● WHAT IS NEEDED: What lines in the records below contain the string "thay"? Copy every one.

● EXTRACTED INFORMATION:
+++
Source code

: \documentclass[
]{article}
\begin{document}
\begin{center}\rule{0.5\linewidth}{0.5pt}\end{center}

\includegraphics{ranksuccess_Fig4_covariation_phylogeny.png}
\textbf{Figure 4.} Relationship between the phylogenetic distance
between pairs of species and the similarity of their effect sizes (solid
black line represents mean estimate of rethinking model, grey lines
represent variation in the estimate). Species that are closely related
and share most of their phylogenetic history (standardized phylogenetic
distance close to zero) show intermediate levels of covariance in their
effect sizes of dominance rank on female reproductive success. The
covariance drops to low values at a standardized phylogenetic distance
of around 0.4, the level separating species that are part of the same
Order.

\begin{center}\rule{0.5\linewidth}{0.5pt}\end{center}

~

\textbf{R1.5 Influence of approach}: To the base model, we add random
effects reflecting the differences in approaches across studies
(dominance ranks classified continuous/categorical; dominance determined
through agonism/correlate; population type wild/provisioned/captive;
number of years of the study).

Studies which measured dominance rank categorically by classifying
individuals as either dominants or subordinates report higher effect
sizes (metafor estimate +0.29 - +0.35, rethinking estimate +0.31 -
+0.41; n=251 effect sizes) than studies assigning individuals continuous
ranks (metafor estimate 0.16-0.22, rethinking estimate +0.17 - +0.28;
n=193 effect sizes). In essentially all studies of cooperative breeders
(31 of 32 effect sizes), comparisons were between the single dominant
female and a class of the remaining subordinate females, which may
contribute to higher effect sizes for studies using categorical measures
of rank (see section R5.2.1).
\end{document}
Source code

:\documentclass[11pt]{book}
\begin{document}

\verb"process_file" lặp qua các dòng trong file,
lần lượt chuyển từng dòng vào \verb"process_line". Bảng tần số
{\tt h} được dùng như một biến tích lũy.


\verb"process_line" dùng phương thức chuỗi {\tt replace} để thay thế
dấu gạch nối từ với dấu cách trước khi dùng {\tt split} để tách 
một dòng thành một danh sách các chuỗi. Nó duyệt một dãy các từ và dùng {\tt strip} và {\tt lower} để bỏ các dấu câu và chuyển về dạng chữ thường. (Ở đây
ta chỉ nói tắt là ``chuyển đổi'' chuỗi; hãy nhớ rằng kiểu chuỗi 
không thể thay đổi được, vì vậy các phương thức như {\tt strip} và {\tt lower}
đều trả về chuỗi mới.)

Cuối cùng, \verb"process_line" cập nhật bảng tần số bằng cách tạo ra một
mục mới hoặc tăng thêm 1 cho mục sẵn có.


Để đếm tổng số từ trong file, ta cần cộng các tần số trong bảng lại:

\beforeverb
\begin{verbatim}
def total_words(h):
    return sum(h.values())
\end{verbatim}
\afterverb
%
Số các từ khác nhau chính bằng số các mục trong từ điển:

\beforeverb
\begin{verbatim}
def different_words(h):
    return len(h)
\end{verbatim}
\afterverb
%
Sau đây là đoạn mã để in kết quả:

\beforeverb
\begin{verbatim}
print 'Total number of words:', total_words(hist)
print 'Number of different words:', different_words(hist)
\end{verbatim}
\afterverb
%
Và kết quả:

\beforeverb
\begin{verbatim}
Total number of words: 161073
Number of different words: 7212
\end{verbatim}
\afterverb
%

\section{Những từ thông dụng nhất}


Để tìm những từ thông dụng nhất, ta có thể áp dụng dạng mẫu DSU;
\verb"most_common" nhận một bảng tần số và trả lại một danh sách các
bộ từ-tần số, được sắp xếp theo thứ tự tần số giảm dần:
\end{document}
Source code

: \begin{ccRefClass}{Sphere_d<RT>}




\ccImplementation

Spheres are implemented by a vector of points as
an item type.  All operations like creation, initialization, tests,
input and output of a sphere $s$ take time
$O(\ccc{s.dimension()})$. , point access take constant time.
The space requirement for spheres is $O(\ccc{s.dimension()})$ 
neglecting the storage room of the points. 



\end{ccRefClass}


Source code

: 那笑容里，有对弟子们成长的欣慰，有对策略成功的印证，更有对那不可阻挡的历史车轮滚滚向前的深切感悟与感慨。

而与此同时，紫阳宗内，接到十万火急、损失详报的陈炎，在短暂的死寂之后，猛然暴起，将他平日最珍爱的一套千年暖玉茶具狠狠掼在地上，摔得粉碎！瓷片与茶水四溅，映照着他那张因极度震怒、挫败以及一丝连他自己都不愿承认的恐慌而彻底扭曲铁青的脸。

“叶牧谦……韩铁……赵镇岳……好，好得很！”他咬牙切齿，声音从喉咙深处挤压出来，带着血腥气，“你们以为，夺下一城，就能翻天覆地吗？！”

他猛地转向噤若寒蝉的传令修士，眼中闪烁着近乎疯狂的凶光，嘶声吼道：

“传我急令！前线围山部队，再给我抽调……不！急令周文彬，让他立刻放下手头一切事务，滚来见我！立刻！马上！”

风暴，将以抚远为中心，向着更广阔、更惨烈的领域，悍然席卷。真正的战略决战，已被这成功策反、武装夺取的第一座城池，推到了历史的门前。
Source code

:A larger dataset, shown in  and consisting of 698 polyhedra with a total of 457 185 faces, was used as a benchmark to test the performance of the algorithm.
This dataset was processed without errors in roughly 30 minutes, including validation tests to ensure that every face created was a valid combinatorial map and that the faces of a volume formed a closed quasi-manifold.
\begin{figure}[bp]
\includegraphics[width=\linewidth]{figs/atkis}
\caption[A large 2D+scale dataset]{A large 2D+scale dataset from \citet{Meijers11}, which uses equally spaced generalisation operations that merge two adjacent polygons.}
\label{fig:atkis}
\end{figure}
+++
● REPLY:
\verb"process_line" dùng phương thức chuỗi {\tt replace} để thay thế
không thể thay đổi được, vì vậy các phương thức như {\tt strip} và {\tt lower}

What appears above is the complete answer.